3

I am somewhat stuck right now and could use some quick MySQL help.

Say I have a table containing reviews for products, columns product_id, customer, date. Now for each distinct product, I want to get the 3 first reviews. ORDER BY date is straightforward, but I'm stuck on how to get exactly 3 entries for each distinct product_id. Since it's all in the same table, INNER JOIN doesn't really make any sense, neither does GROUP BY. So, any ideas?

Edit: I've been successfully using this query on SQLFiddle:

SELECT * FROM (
  SELECT customer, DATE, p_asin, @curTop := 
   CASE WHEN (
     @prevP_asin <> p_asin
   )
   THEN 1 
   ELSE @curTop +1
   END AS Top, @prevP_asin := p_asin
  FROM reviews2 r, (
    SELECT @curTop :=0
  ) A
 ORDER BY r.p_asin, r.date ) B
WHERE top <=3

But for some reason, when I try to apply it to my tables in PhpMyAdmin, the numbering with Top doesn't start by 1 for new products, instead counts all together. How can Fiddle and the actual table behave so differently?

void
  • 41
  • 6

3 Answers3

2

The following will only work if we can assume date values are unique for a given product. If that is not true, then you will need to add a unique value into the where statement after "p1.date < p.date" so each row gets a unique rank.

SQLFiddle here

SELECT * FROM (
    SELECT 
      product_id,
      customer, (
      select count(*) as cnt from products p1 
          where p1.product_id = p.product_id and
                p1.date < p.date
        ) rnk
    FROM  
      products P
    ORDER BY
      P.product_id, P.date
    ) A
  WHERE rnk < 3
tylert
  • 111
  • 4
1

In Oracle, you could use rank() over but that isn't available in MySQL. I used this page for an idea on how to do it: rank over in mysql

Also, here it is in SQLFiddle

SELECT * FROM (
SELECT 
  product_id,
  customer,
  @curRank := case when (@prevProductID <> product_id)
               then  1 else   @curRank + 1 
             end as Rnk,
  @prevProductID := product_id
FROM
   products p, (
     SELECT @curRank := 0
   ) r
ORDER BY
  P.product_id, P.date
) A
  WHERE Rnk <= 3
Community
  • 1
  • 1
tylert
  • 111
  • 4
  • Thanks, that works wonderfully on SQLFiddle - I copied part of my schema there and adjusted your statement; but for some reason (even though it should be the same) when I try to execute it on my database (using PhpMyAdmin) it doesn't start counting from 1 again for each different customer (or product in my table), but just counts through all the entries, leaving me with only 3 rows from the last WHERE. How can it be that MySQL behaves so differently? – void May 02 '13 at 13:18
  • Ah, I misread the problem and made it get the first three rows for each Customer.

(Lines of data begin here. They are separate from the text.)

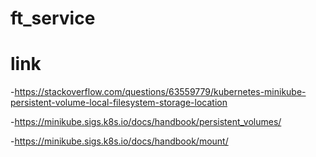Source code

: # ft_service

# link
-https://stackoverflow.com/questions/63559779/kubernetes-minikube-persistent-volume-local-filesystem-storage-location

-https://minikube.sigs.k8s.io/docs/handbook/persistent_volumes/

-https://minikube.sigs.k8s.io/docs/handbook/mount/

Let me rewrite it for Product_ID. Also -- I updated the SQLFiddle. Can you post your query -- if it is different than mine, and maybe we can see why it's not working? – tylert May 02 '13 at 14:00
  • Does the schema in your SQLFiddle match the schema exactly on your site? I can't think of why it would return a different result. – tylert May 02 '13 at 14:12
  • Yes, I exported my schema in order to ensure that it's identical. Same schema, same query; that's what I don't really get. – void May 02 '13 at 14:15
  • Unfortunately I don't think I know enough about MySQL to suggest how to debug that. Short of figuring out why that query is not working, I have a different suggestion I'll post. – tylert May 02 '13 at 14:37
1

I know it's been a while since the question was asked, but now that SQL 8.0 has been out for a while, figured i might add that we can use ROW_NUMBER() to partition by the key column (product_id in the OP's question.) + order by another column (date in the OP's question.)

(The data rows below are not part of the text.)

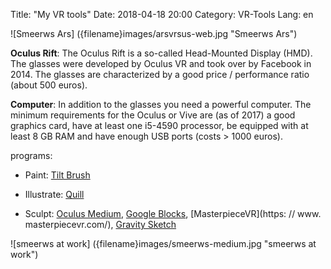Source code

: Title: "My VR tools"
Date: 2018-04-18 20:00
Category: VR-Tools
Lang: en

![Smeerws Ars] ({filename}images/arsvrsus-web.jpg "Smeerws Ars")

**Oculus Rift**: The Oculus Rift is a so-called Head-Mounted Display (HMD). The glasses were developed by Oculus VR and took over by Facebook in 2014. The glasses are characterized by a good price / performance ratio (about 500 euros).

**Computer**: In addition to the glasses you need a powerful computer. The minimum requirements for the Oculus or Vive are (as of 2017) a good graphics card, have at least one i5-4590 processor, be equipped with at least 8 GB RAM and have enough USB ports (costs > 1000 euros).

programs:

* Paint: [Tilt Brush](https://www.tiltbrush.com/)


* Illustrate: [Quill](https://quill.fb.com/)


* Sculpt: [Oculus Medium](https://www.oculus.com/medium/), [Google Blocks](https://vr.google.com/blocks), [MasterpieceVR](https: // www. masterpiecevr.com/), [Gravity Sketch](https://www.gravitysketch.com)

![smeerws at work] ({filename}images/smeerws-medium.jpg "smeerws at work")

In a nut shell, what we want to do is:

  1. Join the tables in question
  2. ORDER BY the key column (product_id) AND by any another columns you desire.
  3. Give row numbers to each record––resetting the count at each distinct value for the key column [each new product_id we encounter]
  4. use the row number from above step as a WHERE condition to select the 1st n rows (e.g. WHERE row_number <= 3 to get the 1st 3 rows for each distinct value from the key column)

Example:

SELECT FULL_TABLE.*
FROM (
         SELECT P.*,
                PD.*,
                ROW_NUMBER() over (
                    PARTITION BY P.id
                    ORDER BY P.date
                    ) AS row_num
         FROM Products AS P
                  LEFT JOIN ProductDetails AS PD on P.id = PD.productId
         ORDER BY P.id, row_num
     ) AS FULL_TABLE
WHERE row_num <= 3;
T. Dayya
  • 690
  • 11
  • 12